Wie wir gerechnet haben
Vorgehen
Bottom-up aus sechs unabhängig geschätzten Blöcken, jeweils als konservative Spanne aus benannten Primärquellen. Wir weisen die Summe als Spanne aus, nicht als Punktwert, und trennen eine belastbare Basis (gut dokumentierte Blöcke: Steuer, Kinderzuschlag, Wohngeld, Bankentgelte, Zulagen) von der Gesamtspanne inklusive der nicht bezogenen Grundsicherung — dem Block mit der breitesten Unsicherheit. So ist die robuste Untergrenze jederzeit sichtbar.
Rechenweg je Block
Grundsätzlich: durchschnittliche Leistungshöhe × geschätzte Zahl der Nicht-Beziehenden. Beispiel Kinderzuschlag: rund 1,5 Mio nicht abrufende Kinder × durchschnittlicher Jahresbetrag ergibt die Größenordnung 2,5–3,5 Mrd €. Beispiel Steuer: ~11 Mio nicht abgegebene Erklärungen, konservativ nur ein Teil mit Erstattung, gewichtet mit einer unter dem Durchschnitt liegenden Erstattung. Überschneidungen zwischen Blöcken sind möglich und eher konservativ behandelt.
Grenzen
Für mehrere Blöcke gibt es keine amtliche Punktzahl; wir arbeiten mit dokumentierten Annahmen. Rückforderbare Bankentgelte sind teils Einmal-, teils Jahresbeträge — hier ist die Zuordnung zu „pro Jahr" eine Vereinfachung. Die Abruf-/Inanspruchnahmequoten in Exhibit 3 stammen aus unterschiedlichen Erhebungen und sind nicht exakt vergleichbar. Die Zahlen sind Größenordnungen, keine Bilanz.
Primärquellen
- DIW Berlin: Wochenbericht zur Nichtinanspruchnahme von Grundsicherung im Alter / verdeckte Altersarmut.
- Deutsches Jugendinstitut (DJI) & BMFSFJ: Studien zur Inanspruchnahme des Kinderzuschlags (Abrufquote ≈ 35 %).
- BMWSB / Statistisches Bundesamt: Wohngeldstatistik (Zahl der Empfängerhaushalte, durchschnittlicher Anspruch).
- Statistisches Bundesamt (Destatis): Lohn- und Einkommensteuerstatistik — Ø-Erstattung 1.172 €, 26,1 Mio Arbeitnehmer, 14,9 Mio Veranlagungen (Steuerjahr 2021).
- Bundesgerichtshof / Verbraucherzentrale Bundesverband (vzbv): Entscheidungen zu Prämiensparen, unwirksamen Gebührenerhöhungen (Zustimmungsfiktion), Bauspar- und Verwahrentgelten.
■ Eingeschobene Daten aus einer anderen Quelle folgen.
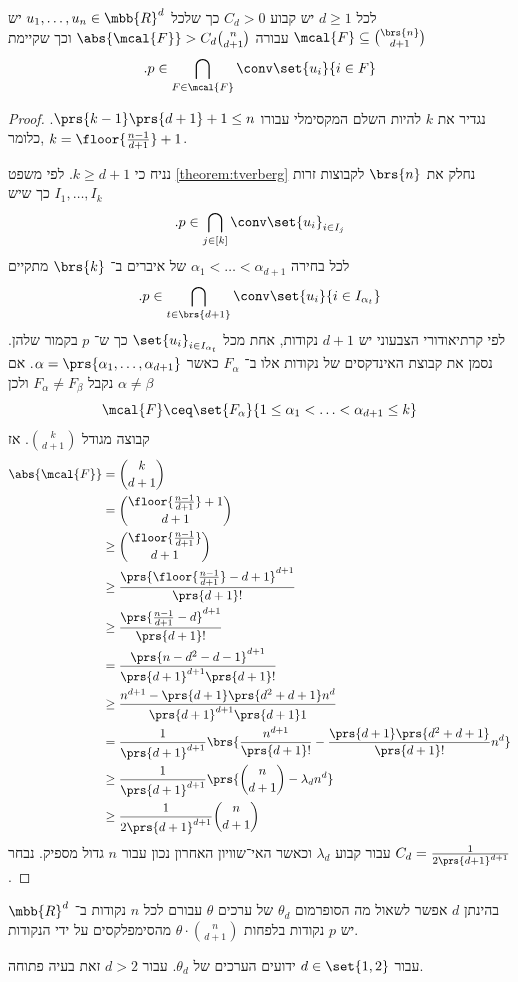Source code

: \documentclass[a4paper,10pt,twoside,openany]{book}
\begin{document}
\begin{theorem}
לכל
$d \geq 1$
יש קבוע
$C_d > 0$
כך שלכל
$u_1, \ldots, u_n \in \mbb{R}^d$
יש
$\mcal{F} \subseteq \binom{\brs{n}}{d+1}$
עבורה
$\abs{\mcal{F}} > C_d \binom{n}{d+1}$
וכך שקיימת
\[\text{.} p \in \bigcap_{F \in \mcal{F}} \conv\set{u_i}{i \in F}\]
\end{theorem}

\begin{proof}
נגדיר את
$k$
להיות השלם המקסימלי עבורו
$\prs{k-1}\prs{d+1} + 1 \leq n$.
כלומר,
$k = \floor{\frac{n-1}{d+1}} + 1$.

נניח כי
$k \geq d+1$.
לפי משפט
\ref{theorem:tverberg}
נחלק את
$\brs{n}$
לקבוצות זרות
$I_1, \ldots, I_k$
כך שיש
\[\text{.} p \in \bigcap_{j \in [k]} \conv\set{u_i}_{i \in I_j}\]
לכל בחירה
$\alpha_1 < \ldots < \alpha_{d+1}$
של איברים ב־%
$\brs{k}$
מתקיים
\[\text{.} p \in \bigcap_{t \in \brs{d+1}} \conv\set{u_i}{i \in I_{\alpha_t}}\]
לפי קרתיאודורי הצבעוני יש
$d+1$
נקודות, אחת מכל
$\set{u_i}_{i \in I_{\alpha_t}}$
כך ש־%
$p$
בקמור שלהן.
נסמן את קבוצת האינדקסים של נקודות אלו ב־%
$F_{\alpha}$
כאשר
$\alpha = \prs{\alpha_1, \ldots, \alpha_{d+1}}$.
אם
$\alpha \neq \beta$
נקבל
$F_\alpha \neq F_\beta$
ולכן
\[\mcal{F} \ceq \set{F_{\alpha}}{1 \leq \alpha_1 < \ldots < \alpha_{d+1} \leq k}\]
קבוצה מגודל
$\binom{k}{d+1}$.
אז
\begin{align*}
\abs{\mcal{F}}
&=
\binom{k}{d+1}
\\&=
\binom{\floor{\frac{n-1}{d+1}} + 1}{d+1}
\\&\geq
\binom{\floor{\frac{n-1}{d+1}}}{d+1}
\\&\geq
\frac{\prs{\floor{\frac{n-1}{d+1}} - d + 1}^{d+1}}{\prs{d+1}!}
\\&\geq \frac{\prs{\frac{n-1}{d+1} - d}^{d+1}}{\prs{d+1}!}
\\&= \frac{\prs{n-d^2 - d - 1}^{d+1}}{\prs{d+1}^{d+1} \prs{d+1}!}
\\&\geq \frac{n^{d+1} - \prs{d+1}\prs{d^2 + d + 1} n^d}{\prs{d+1}^{d+1} \prs{d+1}1}
\\&= \frac{1}{\prs{d+1}^{d+1}} \brs{\frac{n^{d+1}}{\prs{d+1}!} - \frac{\prs{d+1}\prs{d^2 + d + 1}}{\prs{d+1}!} n^d}
\\&\geq \frac{1}{\prs{d+1}^{d+1}} \prs{\binom{n}{d+1} - \lambda_d n^d}
\\&\geq \frac{1}{2 \prs{d+1}^{d+1}} \binom{n}{d+1}
\end{align*}
עבור קבוע
$\lambda_d$
וכאשר האי־שוויון האחרון נכון עבור
$n$
גדול מספיק.
נבחר
$C_d = \frac{1}{2 \prs{d+1}^{d+1}}$.
\end{proof}

\begin{remark}
בהינתן
$d$
אפשר לשאול מה הסופרמום
$\theta_d$
של ערכים
$\theta$
עבורם לכל
$n$
נקודות ב־%
$\mbb{R}^d$
יש
$p$
נקודות בלפחות
$\theta \cdot \binom{n}{d+1}$
מהסימפלקסים על ידי הנקודות.

עבור
$d \in \set{1,2}$
ידועים הערכים של
$\theta_d$.
עבור
$d > 2$
זאת בעיה פתוחה.
\end{remark}

\backmatter
\end{document}
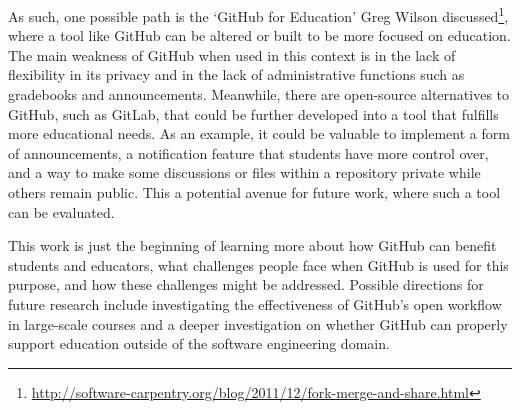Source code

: As such, one possible path is the `GitHub for Education' Greg Wilson discussed\footnote{\url{http://software-carpentry.org/blog/2011/12/fork-merge-and-share.html}}, where a tool like GitHub can be altered or built to be more focused on education. The main weakness of GitHub when used in this context is in the lack of flexibility in its privacy and in the lack of administrative functions such as gradebooks and announcements. Meanwhile, there are open-source alternatives to GitHub, such as GitLab, that could be further developed into a tool that fulfills more educational needs. As an example, it could be valuable to implement a form of announcements, a notification feature that students have more control over, and a way to make some discussions or files within a repository private while others remain public. This a potential avenue for future work, where such a tool can be evaluated.

This work is just the beginning of learning more about how GitHub can benefit students and educators, what challenges people face when GitHub is used for this purpose, and how these challenges might be addressed. Possible directions for future research include investigating the effectiveness of GitHub's open workflow in large-scale courses and a deeper investigation on whether GitHub can properly support education outside of the software engineering domain.

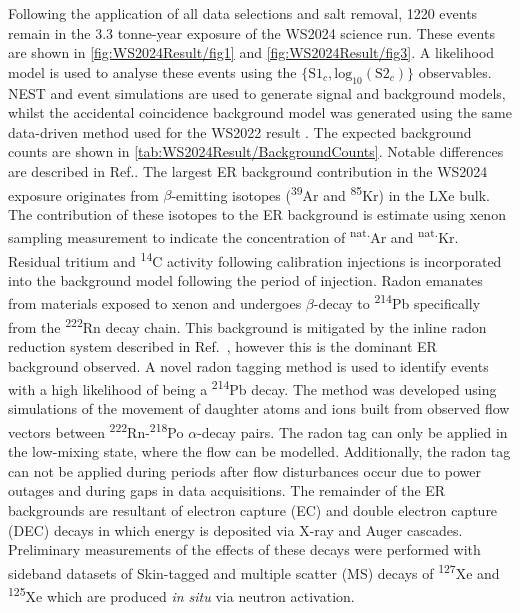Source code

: Following the application of all data selections and salt removal, 1220 events remain in the 3.3 tonne-year exposure of the WS2024 science run. These events are shown in \autoref{fig:WS2024Result/fig1} and \autoref{fig:WS2024Result/fig3}. A likelihood model is used to analyse these events using the $\{\text{S1}_c,\text{log}_{10}(\text{S2}_c)\}$ observables. NEST and event simulations \cite{LZ_SIMS} are used to generate signal and background models, whilst the accidental coincidence background model was generated using the same data-driven method used for the WS2022 result \cite{LZ:2022lsv}. The expected background counts are shown in \autoref{tab:WS2024Result/BackgroundCounts}. Notable differences are described in Ref.\cite{LZCollaboration:2024lux}.
The largest ER background contribution in the WS2024 exposure originates from $\beta$-emitting isotopes (\textsuperscript{39}Ar and \textsuperscript{85}Kr) in the LXe bulk. The contribution of these isotopes to the ER background is estimate using xenon sampling measurement to indicate the concentration of \textsuperscript{nat.}Ar and \textsuperscript{nat.}Kr. Residual tritium and \textsuperscript{14}C activity following calibration injections is incorporated into the background model following the period of injection. Radon emanates from materials exposed to xenon and undergoes $\beta$-decay to \textsuperscript{214}Pb specifically from the \textsuperscript{222}Rn decay chain. This background is mitigated by the inline radon reduction system described in Ref.~\cite{marthurs:thesis}, however this is the dominant ER background observed. A novel radon tagging method is used to identify events with a high likelihood of being a \textsuperscript{214}Pb decay. The method was developed using simulations of the movement of daughter atoms and ions built from observed flow vectors between \textsuperscript{222}Rn-\textsuperscript{218}Po $\alpha$-decay pairs. The radon tag can only be applied in the low-mixing state, where the flow can be modelled. Additionally, the radon tag can not be applied during periods after flow disturbances occur due to power outages and during gaps in data acquisitions. The remainder of the ER backgrounds are resultant of electron capture (EC) and double electron capture (DEC) decays in which energy is deposited via X-ray and Auger cascades. Preliminary measurements of the effects of these decays were performed with sideband datasets of Skin-tagged and multiple scatter (MS) decays of \textsuperscript{127}Xe and \textsuperscript{125}Xe which are produced \textit{in situ} via neutron activation.

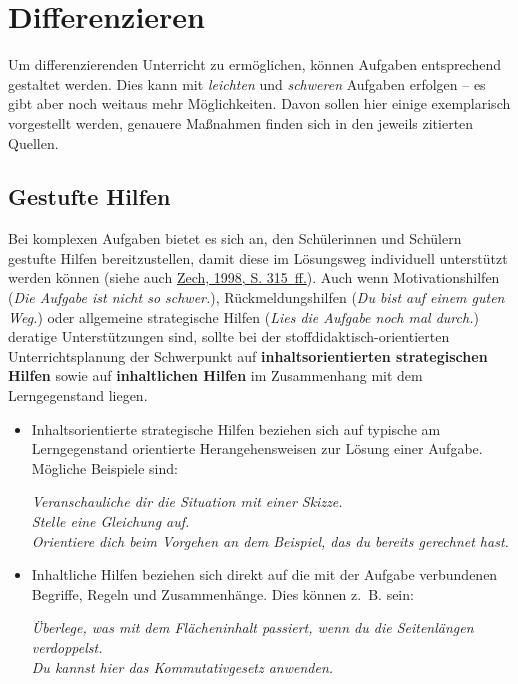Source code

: \documentclass[
  ngerman,
]{scrbook}
\theoremstyle{definition}
\theoremstyle{definition}
\theoremstyle{definition}
\theoremstyle{definition}
\theoremstyle{remark}
\begin{document}
\hypertarget{differenzieren}{%
\section{Differenzieren}\label{differenzieren}}

Um differenzierenden Unterricht zu ermöglichen, können Aufgaben entsprechend gestaltet werden. Dies kann mit \emph{leichten} und \emph{schweren} Aufgaben erfolgen -- es gibt aber noch weitaus mehr Möglichkeiten. Davon sollen hier einige exemplarisch vorgestellt werden, genauere Maßnahmen finden sich in den jeweils zitierten Quellen.

\hypertarget{gestufte-hilfen}{%
\subsection{Gestufte Hilfen}\label{gestufte-hilfen}}

Bei komplexen Aufgaben bietet es sich an, den Schülerinnen und Schülern gestufte Hilfen bereitzustellen, damit diese im Lösungsweg individuell unterstützt werden können (siehe auch \protect\hyperlink{ref-Zech1998}{Zech, 1998, S. 315~ff.}). Auch wenn Motivationshilfen (\emph{Die Aufgabe ist nicht so schwer.}), Rückmeldungshilfen (\emph{Du bist auf einem guten Weg.}) oder allgemeine strategische Hilfen (\emph{Lies die Aufgabe noch mal durch.}) deratige Unterstützungen sind, sollte bei der stoffdidaktisch-orientierten Unterrichtsplanung der Schwerpunkt auf \textbf{inhaltsorientierten strategischen Hilfen} sowie auf \textbf{inhaltlichen Hilfen} im Zusammenhang mit dem Lerngegenstand liegen.

\begin{itemize}
\item
  Inhaltsorientierte strategische Hilfen beziehen sich auf typische am Lerngegenstand orientierte Herangehensweisen zur Lösung einer Aufgabe. Mögliche Beispiele sind:

  \emph{Veranschauliche dir die Situation mit einer Skizze.}\\
  \emph{Stelle eine Gleichung auf.}\\
  \emph{Orientiere dich beim Vorgehen an dem Beispiel, das du bereits gerechnet hast.}
\item
  Inhaltliche Hilfen beziehen sich direkt auf die mit der Aufgabe verbundenen Begriffe, Regeln und Zusammenhänge. Dies können z.~B. sein:

  \emph{Überlege, was mit dem Flächeninhalt passiert, wenn du die Seitenlängen verdoppelst.}\\
  \emph{Du kannst hier das Kommutativgesetz anwenden.}
\end{itemize}
\end{document}
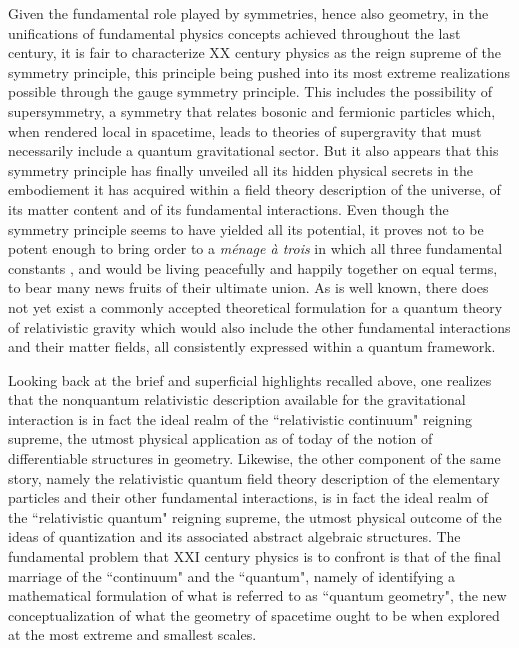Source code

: \documentclass[a4paper,11pt]{article}
\begin{document}
Given the fundamental role played by symmetries, hence also geometry, in the
unifications of fundamental physics concepts achieved throughout the last
century, it is fair to characterize XX\coordHE{} century
physics as the reign supreme of the symmetry principle, this principle being 
pushed into its most extreme realizations possible through the gauge symmetry
principle. This includes the possibility of supersymmetry, a symmetry that
relates bosonic and fermionic particles which, when rendered local in 
spacetime, leads to theories of supergravity that must necessarily include
a quantum gravitational sector. But it also appears that this symmetry 
principle has finally unveiled all its hidden physical secrets in the 
embodiement it has acquired within a field theory description of the 
universe, of its matter content and of its fundamental interactions. 
Even though the symmetry principle seems to have yielded all its potential, 
it proves not to be potent enough to bring order to a 
{\sl m\'enage \`a trois\/} in which all three fundamental constants 
\coordHE{}, \coordHE{} and \myHighlight{$\hbar$}\coordHE{} would be living peacefully and happily together on 
equal terms, to bear many news fruits of their ultimate union.
As is well known, there does not yet exist a commonly accepted
theoretical formulation for a quantum theory of relativistic gravity
which would also include the other fundamental interactions and their
matter fields, all consistently expressed within a quantum framework.

Looking back at the brief and superficial highlights recalled above,
one realizes that the nonquantum relativistic description available for
the gra\-vi\-ta\-tional interaction is in fact the ideal realm of the
``relativistic continuum" reigning supreme, the utmost physical application 
as of today of the notion of differentiable structures in geometry. Likewise, 
the other component of the same story, namely the relativistic quantum field 
theory description of the elementary particles and their other fundamental 
interactions, is in fact the ideal realm of the ``relativistic quantum" 
reigning supreme, the utmost physical outcome of the ideas of quantization 
and its associated abstract algebraic structures. The fundamental problem 
that XXI\coordHE{} century physics is to confront is that of the final 
marriage of the ``continuum" and the ``quantum", namely of identifying 
a mathematical formulation of what is referred to as ``quantum geometry", 
the new conceptualization of what the geometry of spacetime ought to be when
explored at the most extreme and smallest scales.
\end{document}

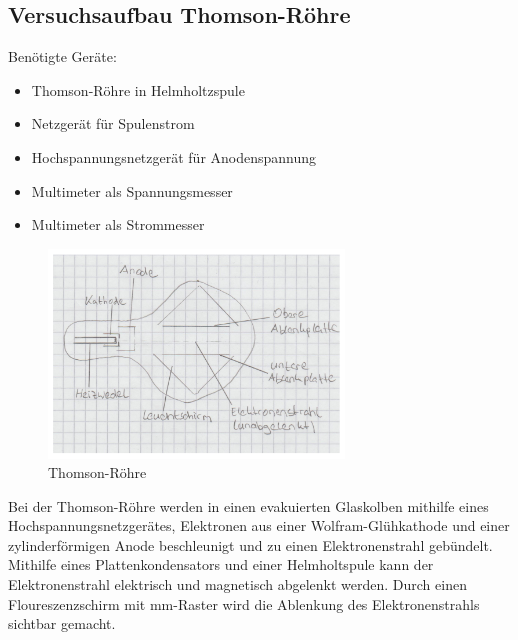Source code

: \documentclass[a4paper,10pt]{scrartcl}
\begin{document}
	\subsection{Versuchsaufbau Thomson-Röhre}
	Benötigte Geräte:
	\begin{itemize}
\item Thomson-Röhre in Helmholtzspule
\item Netzgerät für Spulenstrom
\item Hochspannungsnetzgerät für Anodenspannung
\item Multimeter als Spannungsmesser
\item Multimeter als Strommesser
\end{itemize}
\begin{figure}[h]
\centering
\includegraphics[width=0.7\textwidth]{./Bilder/emthomson}
\caption{Thomson-Röhre}
\end{figure}
Bei der Thomson-Röhre werden in einen evakuierten Glaskolben mithilfe eines Hochspannungsnetzgerätes, Elektronen aus einer Wolfram-Glühkathode und einer zylinderförmigen Anode beschleunigt und zu einen Elektronenstrahl gebündelt. Mithilfe eines Plattenkondensators und einer Helmholtspule kann der Elektronenstrahl elektrisch und magnetisch abgelenkt werden. Durch einen Floureszenzschirm mit mm-Raster wird die Ablenkung des Elektronenstrahls sichtbar gemacht.
\FloatBarrier
\end{document}
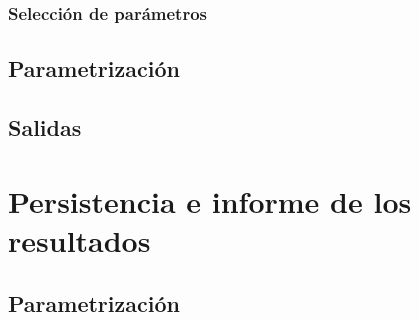 \subsubsection{Selección de parámetros}
\cite{pe2}
\subsection{Parametrización}
\subsection{Salidas}
\section{Persistencia e informe de los resultados}
\subsection{Parametrización}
- KfW / BMF: Arbeitnehmer-Sparzulage, Wohnungsbauprämie, Riester-Zulagen. Umweltbundesamt: THG-Quote für E-Fahrzeuge.
umsgeld Research (2026): Der Geld-zurück-Report. www.umsgeld.de/research/geld-zurueck-report/Dieser Report dient der Information und ist keine Rechts-, Steuer- oder Anlageberatung. Alle Schätzungen sind als Größenordnung zu verstehen; maßgeblich sind die Angaben der jeweils zuständigen Stellen. Der Block „verdeckte Armut" behandelt ein sozial sensibles Thema; die Zahlen stehen für nicht abgerufene Rechtsansprüche, nicht für ein individuelles Versäumnis.